En estos días algunos medios están poniendo el foco de su atención en las revueltas y manifestaciones en Valencia. Algunos hablan, con osadía y creo que poco rigor histórico, de “la primavera de Valencia”. Otros, en cambio, pasan de puntillas ante esta información, dando algunos datos y escaseando en el análisis. El exceso de unos por la escasez de los otros, para que el ciudadano medio, que tiene que picotear aquí y allá, se forme una idea de conjunto. ¿Tenemos este tipo de ciudadanos medios? Dejo la pregunta en el aire.
Como siempre ante estos acontecimientos, constatamos las habituales guerras de cifras, en las que parece recurrirse al axioma matemático de que el cero no tiene valor (de unos datos a otros hay un cero de diferencia, más o menos). Se nos olvida que el cero cambia de valor según su peso, o sea, según su posición. Más allá de la guerra de cifras, de la guerra de palabras y las solicitudes de dimisión de toda la cúpula como solución para todo, subyace el duo sagrado del siglo XXI, ya muy presente en el siglo anterior. Dos palabras que justifican y explican todo: Derecho y libertad.
Todos exigimos a ultranza nuestros derechos, el Sagrado Dios Derecho: derecho a la educación, derecho a protestar, derecho al trabajo, derecho a la vivienda, derecho a que los bancos no nos pisoteen, derecho incluso a interrumpir voluntariamente un embarazo (no olvidemos que interrumpir es terminar, cortar, finalizar de modo abrupto). Estamos en la sociedad del derecho, pero este principio es un personaje siamés, que comparte corazón y cerebro con su hermano, el eterno olvidado: el deber. No hay derechos sin deberes, igual que no hay deberes sin derechos. Una cosa es grande si otra es pequeña; una persona es alta si otra es baja.
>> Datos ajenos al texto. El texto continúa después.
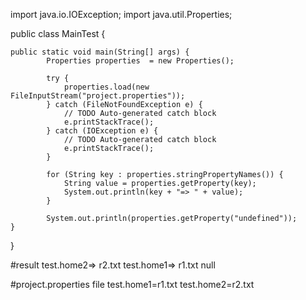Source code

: import java.io.IOException;
import java.util.Properties;

public class MainTest {
	
	public static void main(String[] args) {
			Properties properties  = new Properties();
			
			try {
				properties.load(new FileInputStream("project.properties"));
			} catch (FileNotFoundException e) {
				// TODO Auto-generated catch block
				e.printStackTrace();
			} catch (IOException e) {
				// TODO Auto-generated catch block
				e.printStackTrace();
			}
			
			for (String key : properties.stringPropertyNames()) {
				String value = properties.getProperty(key);
				System.out.println(key + "=> " + value);
			}
			
			System.out.println(properties.getProperty("undefined"));  
	}

}

#result
test.home2=> r2.txt
test.home1=> r1.txt
null

#project.properties file
test.home1=r1.txt
test.home2=r2.txt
Los manifestantes esgrimen el derecho a protestar públicamente ante una injusticia. ¿Y el derecho del ciudadano de a pie a hacer uso de la vía pública?b ¿El derecho del policía a cumplir su deber de salvaguardar el orden público y la seguridad de todos? Parecemos inmersos en una guerra de derechos, el constante conflicto de mis derechos contra los derechos del otro. ¿No será que estamos trayendo y llevando de aquí para allá a uno de los siameses, el que más nos conviene, mientras el otro sufre arrastrado de aquí para allá, pegado incómodamente a su hermano?
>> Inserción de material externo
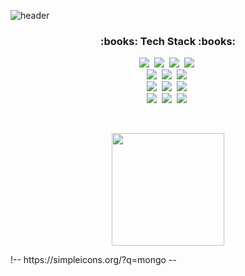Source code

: ![header](https://capsule-render.vercel.app/api?type=waving&color=gradient&height=300&section=header&text=hyunsu%20Bae&fontSize=90)


<h3 align="center">:books: Tech Stack :books:</h3> <p align="center">
<img src="https://img.shields.io/badge/Javascript-ffb13b?style=flat-square&logo=javascript&logoColor=white"/></a>&nbsp
<img src="https://img.shields.io/badge/HTML-E34F26?style=flat-square&logo=html5&logoColor=white"/></a>&nbsp
<img src="https://img.shields.io/badge/CSS-1572B6?style=flat-square&logo=css3&logoColor=white"/></a>&nbsp
<img src="https://img.shields.io/badge/Java-007396?style=flat-square&logo=Java&logoColor=white"/></a>&nbsp
<br>
<img src="https://img.shields.io/badge/React-61DAFB?style=flat-square&logo=react&logoColor=white"/></a>&nbsp
<img src="https://img.shields.io/badge/React Hook-EC5990?style=flat-square&logo=reacthookform&logoColor=white"/></a>&nbsp
<img src="https://img.shields.io/badge/Spring Boot-6DB33F?style=flat-square&logo=springboot&logoColor=white"/></a>&nbsp
<br>
<img src="https://img.shields.io/badge/PostCSS-DD3A0A?style=flat-square&logo=postCSS&logoColor=white"/></a>&nbsp
<img src="https://img.shields.io/badge/sass-CC6699?style=flat-square&logo=sass&logoColor=white"/></a>&nbsp
<img src="https://img.shields.io/badge/styledcomponents-DB7093?style=flat-square&logo=styledcomponents&logoColor=white"/></a>&nbsp
<br>
<!-- <img src="https://img.shields.io/badge/Git-F05032?style=flat-square&logo=git&logoColor=white"/></a>&nbsp
<img src="https://img.shields.io/badge/GitHub-181717?style=flat-square&logo=github&logoColor=white"/></a>&nbsp
<br> -->
<img src="https://img.shields.io/badge/oracle-F80000?style=flat-square&logo=oracle&logoColor=white"/></a>&nbsp
<img src="https://img.shields.io/badge/postman-FF6C37?style=flat-square&logo=postman&logoColor=white"/></a>&nbsp
<img src="https://img.shields.io/badge/mongoDB-47A248?style=flat-square&logo=mongodb&logoColor=white"/></a>&nbsp

</p>
 <br> <p align="center">
<a href="https://github.com/Baehyunsu20"><img align="center" style="height:180px" src="https://github-readme-stats.vercel.app/api/top-langs/?username=Baehyunsu20&layout=compact&theme=nord&hide_border=true" /></a>
<!-- <a href="https://github.com/elsa-kim"><img align="center" style="height:180px" src="https://github-readme-stats.vercel.app/api?username=elsa-kim&show_icons=true&include_all_commits=true&theme=nord&hide_border=true" alt="SOKURI's github stats" /></a> -->
</p>
!--
https://simpleicons.org/?q=mongo
--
El hombre, ser racional y por tanto pensante, tiene varios medios para solucionar estos conflictos. El primero, a mi juicio, pasa por restaurar la importancia del siamés olvidado, del deber. Antes de exigir desgarradamente nuestros derechos, cumplamos honestamente nuestros deberes, el deber del respeto, del trabajo, de la colaboración, de la responsabilidad, de vivir en verdad.
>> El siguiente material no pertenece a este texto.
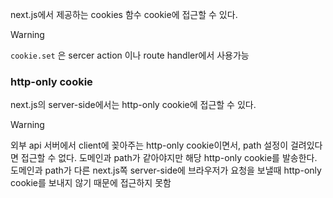 next.js에서 제공하는 cookies 함수 cookie에 접근할 수 있다. 

> [!warning]
> `cookie.set` 은 sercer action 이나 route handler에서 사용가능 

### http-only cookie 
next.js의 server-side에서는 http-only cookie에 접근할 수 있다. 

> [!warning]
> 외부 api 서버에서 client에 꽂아주는 http-only cookie이면서, path 설정이 걸려있다면 접근할 수 없다. 도메인과 path가 같아야지만 해당 http-only cookie를 발송한다. 
> 도메인과 path가 다른 next.js쪽 server-side에 브라우저가 요청을 보낼때 http-only cookie를 보내지 않기 때문에 접근하지 못함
Y en segundo lugar, usemos la verbalización de eso que pensamos, la palabra. “Hablando se entiende la gente”, se decía antiguamente. Y ese refrán, por más años que han pasado, sigue siendo verdad. El diálogo es la base para construir una sociedad, pero un dialogo construido sobre el cimiento de la verdad. Las palabras huecas no llegan a aninguna parte, y las palabras sin voluntad de acuerdo tampoco.